Nonetheless, he continued, it wants “to create a new crime simply for Israel, to use the ICC as a tool for punishing Jews for living in Judea and Samaria,” he said. “So they created another entirely new offense. That is why the United States and Israel did not join.”

Kontorovich slammed the ICC for ignoring mass atrocities and instead focusing on “Jews living in the Jewish Quarter of Jerusalem in places that have been part of the Jewish historical homeland forever.”

“By doing this,” he said of the ICC, “they seek to delegitimize Israel.”

“Courts have been used as vehicles for spreading anti-Semitism in the past,” he noted. “Merely because it is a judicial proceeding does not mean it has any presumption of regularity. Today, not just one Jew, but the entire Jewish nation is being put on trial.”

Kontorovich suggested attacking the ICC over its “perceived legitimacy” and called on IAF members to lobby their governments to threaten withdrawing membership “because membership is the source of its strength. It is the only language that it understands.”

Australian Parliament member Stuart Robert addressed the forum, saying his country “does not consider Palestine to be a nation.”

“We do not consider it to have standing within the Treaty of Rome, and therefore, our stated view is that the ICC and the pretrial committee has zero jurisdiction to consider such a matter because Palestine does not exist,” he said.

Israeli Knesset member Sharren Haskel, chairperson of the CAC, noted that the ICC was set up in 2002 to bring justice to those responsible for the worst crimes against humanity, adding that “there are countless actual attempts of genocide happening right now around the world … unfortunately, there are multiple opportunities for the ICC to examine war crimes within its member states.”

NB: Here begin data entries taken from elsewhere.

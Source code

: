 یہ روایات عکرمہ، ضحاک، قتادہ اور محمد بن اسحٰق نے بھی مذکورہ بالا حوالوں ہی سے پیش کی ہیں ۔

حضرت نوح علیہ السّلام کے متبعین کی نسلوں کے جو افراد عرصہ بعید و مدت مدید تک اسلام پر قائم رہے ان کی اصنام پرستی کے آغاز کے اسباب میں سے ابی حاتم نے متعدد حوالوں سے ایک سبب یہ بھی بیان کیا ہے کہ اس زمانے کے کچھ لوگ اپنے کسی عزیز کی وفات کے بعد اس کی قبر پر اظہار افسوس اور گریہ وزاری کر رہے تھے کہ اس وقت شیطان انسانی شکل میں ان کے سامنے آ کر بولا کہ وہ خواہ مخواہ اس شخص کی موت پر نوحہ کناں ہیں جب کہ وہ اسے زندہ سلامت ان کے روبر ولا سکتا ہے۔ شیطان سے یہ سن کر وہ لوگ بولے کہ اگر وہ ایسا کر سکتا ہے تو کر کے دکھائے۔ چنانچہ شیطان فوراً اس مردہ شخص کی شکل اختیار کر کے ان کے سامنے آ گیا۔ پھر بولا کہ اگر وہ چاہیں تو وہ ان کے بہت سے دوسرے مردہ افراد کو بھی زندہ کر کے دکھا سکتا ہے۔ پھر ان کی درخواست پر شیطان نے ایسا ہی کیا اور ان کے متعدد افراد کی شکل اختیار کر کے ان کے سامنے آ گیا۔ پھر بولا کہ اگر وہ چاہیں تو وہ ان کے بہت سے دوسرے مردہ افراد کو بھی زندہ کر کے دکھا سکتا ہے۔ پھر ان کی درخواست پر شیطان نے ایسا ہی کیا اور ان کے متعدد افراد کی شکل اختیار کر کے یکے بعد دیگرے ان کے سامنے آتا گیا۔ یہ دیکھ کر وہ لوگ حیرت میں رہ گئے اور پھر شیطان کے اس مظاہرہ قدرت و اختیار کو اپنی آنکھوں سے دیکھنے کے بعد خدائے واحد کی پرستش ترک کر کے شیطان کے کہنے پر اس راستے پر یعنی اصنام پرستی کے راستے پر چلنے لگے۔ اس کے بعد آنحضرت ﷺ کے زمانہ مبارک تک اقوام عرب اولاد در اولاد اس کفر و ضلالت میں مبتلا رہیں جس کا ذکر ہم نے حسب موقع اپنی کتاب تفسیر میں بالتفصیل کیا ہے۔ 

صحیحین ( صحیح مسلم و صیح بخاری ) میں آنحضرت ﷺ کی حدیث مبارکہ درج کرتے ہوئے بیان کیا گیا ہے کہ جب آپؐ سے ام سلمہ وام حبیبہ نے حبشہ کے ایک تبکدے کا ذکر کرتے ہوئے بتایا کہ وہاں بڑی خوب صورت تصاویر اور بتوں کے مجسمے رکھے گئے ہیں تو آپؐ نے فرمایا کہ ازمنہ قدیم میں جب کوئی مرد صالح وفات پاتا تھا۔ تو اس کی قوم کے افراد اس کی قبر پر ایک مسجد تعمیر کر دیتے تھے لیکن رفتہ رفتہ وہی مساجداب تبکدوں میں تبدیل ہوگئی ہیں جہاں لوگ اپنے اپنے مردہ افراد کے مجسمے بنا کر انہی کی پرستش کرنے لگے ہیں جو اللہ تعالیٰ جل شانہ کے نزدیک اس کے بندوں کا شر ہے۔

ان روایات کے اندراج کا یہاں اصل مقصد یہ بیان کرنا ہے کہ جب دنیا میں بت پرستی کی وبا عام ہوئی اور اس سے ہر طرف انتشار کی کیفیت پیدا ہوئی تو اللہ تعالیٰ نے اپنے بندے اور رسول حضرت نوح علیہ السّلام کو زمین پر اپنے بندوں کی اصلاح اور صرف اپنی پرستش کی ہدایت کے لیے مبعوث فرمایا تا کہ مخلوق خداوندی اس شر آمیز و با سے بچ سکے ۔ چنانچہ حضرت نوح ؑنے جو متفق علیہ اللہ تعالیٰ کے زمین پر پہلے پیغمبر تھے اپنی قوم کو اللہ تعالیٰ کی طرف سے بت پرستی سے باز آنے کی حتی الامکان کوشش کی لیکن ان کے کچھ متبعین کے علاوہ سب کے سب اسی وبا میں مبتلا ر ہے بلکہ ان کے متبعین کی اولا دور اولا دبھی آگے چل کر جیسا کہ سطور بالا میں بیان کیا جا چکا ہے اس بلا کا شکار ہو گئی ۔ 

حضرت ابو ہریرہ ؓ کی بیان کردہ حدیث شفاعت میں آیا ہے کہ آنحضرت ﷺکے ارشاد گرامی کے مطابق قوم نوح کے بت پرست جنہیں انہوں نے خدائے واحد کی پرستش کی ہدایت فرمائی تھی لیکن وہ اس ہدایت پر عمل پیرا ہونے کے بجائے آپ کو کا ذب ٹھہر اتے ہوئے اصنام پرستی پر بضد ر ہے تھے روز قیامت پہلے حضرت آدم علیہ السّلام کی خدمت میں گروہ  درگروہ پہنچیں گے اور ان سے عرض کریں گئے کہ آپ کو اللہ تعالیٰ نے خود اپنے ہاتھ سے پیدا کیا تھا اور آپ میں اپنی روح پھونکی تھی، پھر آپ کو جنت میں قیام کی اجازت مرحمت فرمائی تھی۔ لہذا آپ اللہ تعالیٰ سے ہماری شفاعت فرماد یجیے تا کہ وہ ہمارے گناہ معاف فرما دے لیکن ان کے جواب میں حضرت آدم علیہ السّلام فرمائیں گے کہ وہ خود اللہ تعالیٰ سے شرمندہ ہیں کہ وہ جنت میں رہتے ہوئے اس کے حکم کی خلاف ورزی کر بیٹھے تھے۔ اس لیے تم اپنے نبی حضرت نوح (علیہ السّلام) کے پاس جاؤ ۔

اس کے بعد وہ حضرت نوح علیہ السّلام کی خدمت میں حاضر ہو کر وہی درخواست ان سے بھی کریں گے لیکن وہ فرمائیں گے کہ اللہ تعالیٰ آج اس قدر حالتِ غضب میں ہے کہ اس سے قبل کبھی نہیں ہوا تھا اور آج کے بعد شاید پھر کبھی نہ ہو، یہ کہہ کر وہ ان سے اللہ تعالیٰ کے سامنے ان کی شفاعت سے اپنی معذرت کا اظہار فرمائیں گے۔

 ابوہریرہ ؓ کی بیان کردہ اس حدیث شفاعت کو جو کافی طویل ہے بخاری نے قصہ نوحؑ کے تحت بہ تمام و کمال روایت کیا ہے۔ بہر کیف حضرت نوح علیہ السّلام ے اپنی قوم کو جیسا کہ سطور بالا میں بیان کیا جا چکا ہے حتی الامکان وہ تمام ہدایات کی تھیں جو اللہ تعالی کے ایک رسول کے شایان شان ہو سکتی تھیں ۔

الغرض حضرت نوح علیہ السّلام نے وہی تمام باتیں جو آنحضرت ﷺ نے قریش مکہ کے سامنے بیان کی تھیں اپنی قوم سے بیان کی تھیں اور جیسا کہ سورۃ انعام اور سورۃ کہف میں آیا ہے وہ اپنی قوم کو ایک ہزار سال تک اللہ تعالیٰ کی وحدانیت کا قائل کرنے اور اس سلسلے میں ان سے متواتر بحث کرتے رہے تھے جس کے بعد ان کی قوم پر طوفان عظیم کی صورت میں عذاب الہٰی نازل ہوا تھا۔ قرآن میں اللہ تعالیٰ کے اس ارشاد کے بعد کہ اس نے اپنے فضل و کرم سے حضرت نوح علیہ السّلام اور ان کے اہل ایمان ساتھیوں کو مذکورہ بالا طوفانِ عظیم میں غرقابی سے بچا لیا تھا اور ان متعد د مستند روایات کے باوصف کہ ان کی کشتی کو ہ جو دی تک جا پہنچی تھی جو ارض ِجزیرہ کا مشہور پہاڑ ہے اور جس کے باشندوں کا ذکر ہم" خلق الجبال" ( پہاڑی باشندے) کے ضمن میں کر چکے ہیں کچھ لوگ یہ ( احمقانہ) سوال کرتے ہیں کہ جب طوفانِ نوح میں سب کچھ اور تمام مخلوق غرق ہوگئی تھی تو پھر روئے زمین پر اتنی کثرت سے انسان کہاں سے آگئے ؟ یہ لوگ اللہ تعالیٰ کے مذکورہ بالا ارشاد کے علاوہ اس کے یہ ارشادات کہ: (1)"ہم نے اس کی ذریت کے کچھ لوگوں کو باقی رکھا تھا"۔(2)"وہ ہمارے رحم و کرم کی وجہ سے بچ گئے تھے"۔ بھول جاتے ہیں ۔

“But the ICC has chosen to ignore these war crimes within its jurisdiction and instead focused on Israel,” she said. “These types of double standards are blatant anti-Semitism.”

“Last time I checked a map,” she said, “there was no such state as Palestine. So the ICC certainly does not have the authority to create this state and draw territorial boundaries in order to suit their purposes of delegitimizing Israel.”

‘Palestine cannot be considered a state’

Michaela Marksová Tominová, deputy foreign minister of the Czech Republic, said “it is generally accepted that under customary international law, the existence of statehood presupposes fulfillment of several basic requirements, such as a permanent population, defined territory, a government and capacity to enter into relations with other states.”

“The Czech Republic does not believe that Palestine has fulfilled all of the above criteria for statehood under international law,” she said. “Concerning bilateral relations, the Czech Republic has not recognized Palestine as a state.”

European Union Parliament member Bert-Jan Ruissen said “we stand shoulder to shoulder with Israel. We shall never be silent when we see Israel is being treated unfairly. We distance ourselves clearly from the ICC decision.”

Ruissen accused the ICC of crossing its own boundaries “since it is clearly ignoring its own mandate.”

“The ICC does not have universal jurisdiction,” he said, adding that it can only apply jurisdiction in the territory of a member state, “and Palestine cannot be considered a state.”

“We urge the ICC to respect its own mandate instead of following a politically motivated agenda,” he said.

U.S. Congressman Doug Lamborn (R-Colo.) said the ICC decision is “absurd.”

“It is anti-Semitic, and it is illegitimate,” he said. “The fact that the ICC targets Israel, which is the freest and most liberal nation in the Middle East, really says more about the ICC than its ridiculous charges say about Israel.”

He promised to track developments as they relate to the Biden administration and said, “If in any way they waver in their opposition to the ICC, I will be leading the charge in Congress and there will be many of us, both in the House and Senate, I believe even a majority, who will oppose any support that might be given to the ICC by the United States.”

“We are watching closely to see specific and concrete actions. We hope and believe that Biden will not support the ICC in this matter,” he said.